Gaetano Bresci

Ramsay MacDonald

Gaetano Bresci, was born in Italy on 10th November, 1869. He emigrated to the United States and settled in Patterson, New Jersey, where he married and started a family.

Bresci found work as a silk-weaver and became involved in the local trade union movement. He developed anarchist views and helped establish the radical journal, La Questione Sociale.

In 1900 Bresci asked for the return of $150 he had loaned the newspaper. With the money he travelled to Italy and assassinated King Umberto. When interviewed by police he claimed he had killed the king in revenge for the massacre of workers in Milan in 1898.

Leon Czolgosz was later to claim that Bresci's actions inspired his decision to assassinate President William McKinley.

Gaetano Bresci was found strangled in his cell on 22nd May, 1901.

Flavio Costantini, Killing of King Umberto (1974)
Flavio Costantini, Killing of King Umberto (1974)

Primary Sources

(1) Emma Goldman, Living My Life (1931)

Before leaving for the West I kept a previous engagement in Paterson, New Jersey, where the local Italian group had arranged a meeting for me. Our Italian comrades were always most hospitable, and on this occasion they prepared an informal social to follow my lecture. I was glad of the opportunity to find out more about Bresci and his life. What I learned from his closest comrades convinced me once more how difficult it is to gain a real insight into the human heart and how likely we all are to judge men by superficial indications.

Gaetano Bresci was one of the founders of La Questione Sociale, the Italian anarchist paper published in Paterson. He was a skillful weaver, considered by his employers a sober, hard-working man, but his pay averaged only fifteen dollars a week. He had a wife and child to support; yet he managed to donate weekly contributions to the paper. He had even saved a hundred and fifty dollars, which he lent to the group at a critical period of La Questione Sociale. His free evenings and Sundays he used to spend in helping with the office work and in propaganda. He was beloved and respected for his devotion by all the members of his group.

Then one day Bresci had unexpectedly asked that his loan to the paper be returned. He was informed that it was impossible; the paper had no funds and had, in fact, a deficit. But Bresci insisted and even refused to offer any explanation for his demand. Finally the group succeeded in securing enough money to pay back the debt to Bresci. But the Italian comrades bitterly resented Bresci's behaviour, branding him as a miser, who loved money above his ideal. Most of his friends even ostracized him.

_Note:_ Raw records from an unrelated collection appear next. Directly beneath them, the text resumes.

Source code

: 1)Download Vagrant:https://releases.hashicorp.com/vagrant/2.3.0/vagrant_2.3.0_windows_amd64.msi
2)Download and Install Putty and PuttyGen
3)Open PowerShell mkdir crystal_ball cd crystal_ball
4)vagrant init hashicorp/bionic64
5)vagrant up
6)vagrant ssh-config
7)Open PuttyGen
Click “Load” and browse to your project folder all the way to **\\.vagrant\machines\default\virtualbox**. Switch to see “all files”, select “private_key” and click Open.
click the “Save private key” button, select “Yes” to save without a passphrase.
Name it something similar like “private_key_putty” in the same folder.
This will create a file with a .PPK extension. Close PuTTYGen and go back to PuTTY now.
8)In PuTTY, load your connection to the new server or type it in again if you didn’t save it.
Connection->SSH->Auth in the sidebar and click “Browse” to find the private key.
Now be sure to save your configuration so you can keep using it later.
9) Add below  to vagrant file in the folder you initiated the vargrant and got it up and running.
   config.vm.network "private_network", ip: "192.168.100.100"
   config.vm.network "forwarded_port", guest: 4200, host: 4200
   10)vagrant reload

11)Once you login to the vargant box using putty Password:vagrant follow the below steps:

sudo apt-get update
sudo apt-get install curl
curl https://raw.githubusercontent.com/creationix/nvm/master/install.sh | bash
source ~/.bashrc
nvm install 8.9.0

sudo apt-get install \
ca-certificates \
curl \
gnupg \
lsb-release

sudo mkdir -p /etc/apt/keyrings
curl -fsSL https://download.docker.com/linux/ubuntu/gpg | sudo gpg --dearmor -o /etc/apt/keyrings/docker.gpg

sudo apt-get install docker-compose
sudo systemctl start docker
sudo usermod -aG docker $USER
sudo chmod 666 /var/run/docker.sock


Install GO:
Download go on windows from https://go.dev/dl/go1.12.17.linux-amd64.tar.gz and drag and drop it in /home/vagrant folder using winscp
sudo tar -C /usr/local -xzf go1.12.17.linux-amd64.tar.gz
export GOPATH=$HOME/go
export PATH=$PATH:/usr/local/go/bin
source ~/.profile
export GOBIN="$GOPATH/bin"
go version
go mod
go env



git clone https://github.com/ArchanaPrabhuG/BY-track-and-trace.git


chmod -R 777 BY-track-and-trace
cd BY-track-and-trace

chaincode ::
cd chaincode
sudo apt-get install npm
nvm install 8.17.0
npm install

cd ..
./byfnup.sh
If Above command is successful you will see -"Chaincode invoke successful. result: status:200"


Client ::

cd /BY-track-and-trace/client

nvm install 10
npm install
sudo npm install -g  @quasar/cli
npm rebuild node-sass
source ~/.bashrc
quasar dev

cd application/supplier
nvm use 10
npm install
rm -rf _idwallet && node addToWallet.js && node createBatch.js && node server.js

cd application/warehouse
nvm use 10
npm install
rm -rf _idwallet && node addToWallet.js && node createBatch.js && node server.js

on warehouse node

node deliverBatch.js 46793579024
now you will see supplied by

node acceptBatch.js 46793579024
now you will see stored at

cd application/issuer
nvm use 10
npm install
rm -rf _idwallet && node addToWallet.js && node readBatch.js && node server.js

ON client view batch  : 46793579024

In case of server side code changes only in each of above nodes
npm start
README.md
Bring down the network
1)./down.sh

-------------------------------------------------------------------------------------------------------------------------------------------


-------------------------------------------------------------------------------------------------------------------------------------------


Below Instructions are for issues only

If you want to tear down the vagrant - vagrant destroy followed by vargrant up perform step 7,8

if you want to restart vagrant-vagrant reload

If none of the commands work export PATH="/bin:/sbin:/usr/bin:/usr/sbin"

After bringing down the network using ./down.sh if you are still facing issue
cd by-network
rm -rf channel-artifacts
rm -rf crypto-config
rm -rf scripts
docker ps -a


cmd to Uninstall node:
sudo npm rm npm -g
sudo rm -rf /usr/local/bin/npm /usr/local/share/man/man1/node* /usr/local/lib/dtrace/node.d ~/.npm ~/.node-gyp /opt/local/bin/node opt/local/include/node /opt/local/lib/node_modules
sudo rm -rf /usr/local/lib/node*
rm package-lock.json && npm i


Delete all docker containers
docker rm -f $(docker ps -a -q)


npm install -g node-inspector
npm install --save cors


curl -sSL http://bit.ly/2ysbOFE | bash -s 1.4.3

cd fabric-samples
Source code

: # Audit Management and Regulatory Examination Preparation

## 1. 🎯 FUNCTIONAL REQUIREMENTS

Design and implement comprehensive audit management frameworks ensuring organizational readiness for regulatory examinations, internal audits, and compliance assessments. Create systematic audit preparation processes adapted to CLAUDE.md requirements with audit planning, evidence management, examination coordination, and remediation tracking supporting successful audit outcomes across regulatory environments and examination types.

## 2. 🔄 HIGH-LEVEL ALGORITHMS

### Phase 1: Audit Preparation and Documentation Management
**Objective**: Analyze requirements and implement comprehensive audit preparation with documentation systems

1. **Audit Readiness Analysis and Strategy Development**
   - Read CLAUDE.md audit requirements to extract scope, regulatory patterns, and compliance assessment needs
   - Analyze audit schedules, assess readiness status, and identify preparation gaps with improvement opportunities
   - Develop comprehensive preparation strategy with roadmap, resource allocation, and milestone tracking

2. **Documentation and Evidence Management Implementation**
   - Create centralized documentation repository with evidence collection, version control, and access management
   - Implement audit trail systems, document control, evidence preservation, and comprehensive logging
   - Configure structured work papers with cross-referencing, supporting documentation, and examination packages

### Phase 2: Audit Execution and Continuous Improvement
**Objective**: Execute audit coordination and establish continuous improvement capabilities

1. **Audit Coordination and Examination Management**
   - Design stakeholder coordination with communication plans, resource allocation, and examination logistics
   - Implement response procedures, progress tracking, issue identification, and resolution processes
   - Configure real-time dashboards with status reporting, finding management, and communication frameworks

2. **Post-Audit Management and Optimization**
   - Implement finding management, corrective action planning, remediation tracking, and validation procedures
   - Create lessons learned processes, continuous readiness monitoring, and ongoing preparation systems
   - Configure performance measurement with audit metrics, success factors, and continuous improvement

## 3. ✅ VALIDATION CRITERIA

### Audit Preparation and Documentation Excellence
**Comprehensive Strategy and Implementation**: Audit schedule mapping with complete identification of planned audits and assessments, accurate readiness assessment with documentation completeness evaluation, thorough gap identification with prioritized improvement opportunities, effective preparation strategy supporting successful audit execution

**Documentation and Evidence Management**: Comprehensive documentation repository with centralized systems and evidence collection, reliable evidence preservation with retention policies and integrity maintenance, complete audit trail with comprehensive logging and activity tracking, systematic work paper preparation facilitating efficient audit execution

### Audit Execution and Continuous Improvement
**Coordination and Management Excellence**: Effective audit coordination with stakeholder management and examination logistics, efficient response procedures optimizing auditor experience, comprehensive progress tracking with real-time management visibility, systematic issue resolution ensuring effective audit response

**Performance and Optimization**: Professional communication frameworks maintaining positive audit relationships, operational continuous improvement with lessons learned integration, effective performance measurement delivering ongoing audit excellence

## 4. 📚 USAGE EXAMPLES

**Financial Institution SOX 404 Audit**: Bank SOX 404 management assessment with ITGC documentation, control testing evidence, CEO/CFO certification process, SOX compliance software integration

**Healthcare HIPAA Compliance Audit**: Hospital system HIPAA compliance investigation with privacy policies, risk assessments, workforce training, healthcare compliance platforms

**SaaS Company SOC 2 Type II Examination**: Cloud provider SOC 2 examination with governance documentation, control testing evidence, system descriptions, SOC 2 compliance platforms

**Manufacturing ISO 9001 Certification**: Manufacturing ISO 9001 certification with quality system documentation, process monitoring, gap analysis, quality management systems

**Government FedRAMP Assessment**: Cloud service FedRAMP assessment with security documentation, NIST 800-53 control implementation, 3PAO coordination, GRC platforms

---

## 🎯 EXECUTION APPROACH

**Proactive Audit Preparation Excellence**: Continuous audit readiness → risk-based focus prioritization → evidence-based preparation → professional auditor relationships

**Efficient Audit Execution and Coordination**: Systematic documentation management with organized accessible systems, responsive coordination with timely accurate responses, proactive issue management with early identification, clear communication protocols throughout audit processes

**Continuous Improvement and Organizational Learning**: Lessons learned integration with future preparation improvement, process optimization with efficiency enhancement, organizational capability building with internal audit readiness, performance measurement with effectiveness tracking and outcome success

A few weeks later came the news that Gaetano Bresci had killed King Humbert. His act brought home to the Paterson group the realization of how cruelly they had wronged the man. He had insisted on the return of his money in order to secure the fare to Italy! No doubt the consciousness of the injustice done Bresci rested heavier on the Italian comrades than his resentment against them. To make amends, in a sense, the Paterson group charged itself with the support of their martyred comrade's child, a beautiful little girl. His widow, on the other hand, gave no indication that she either understood the spirit of her child's father or was in sympathy with his great sacrifice.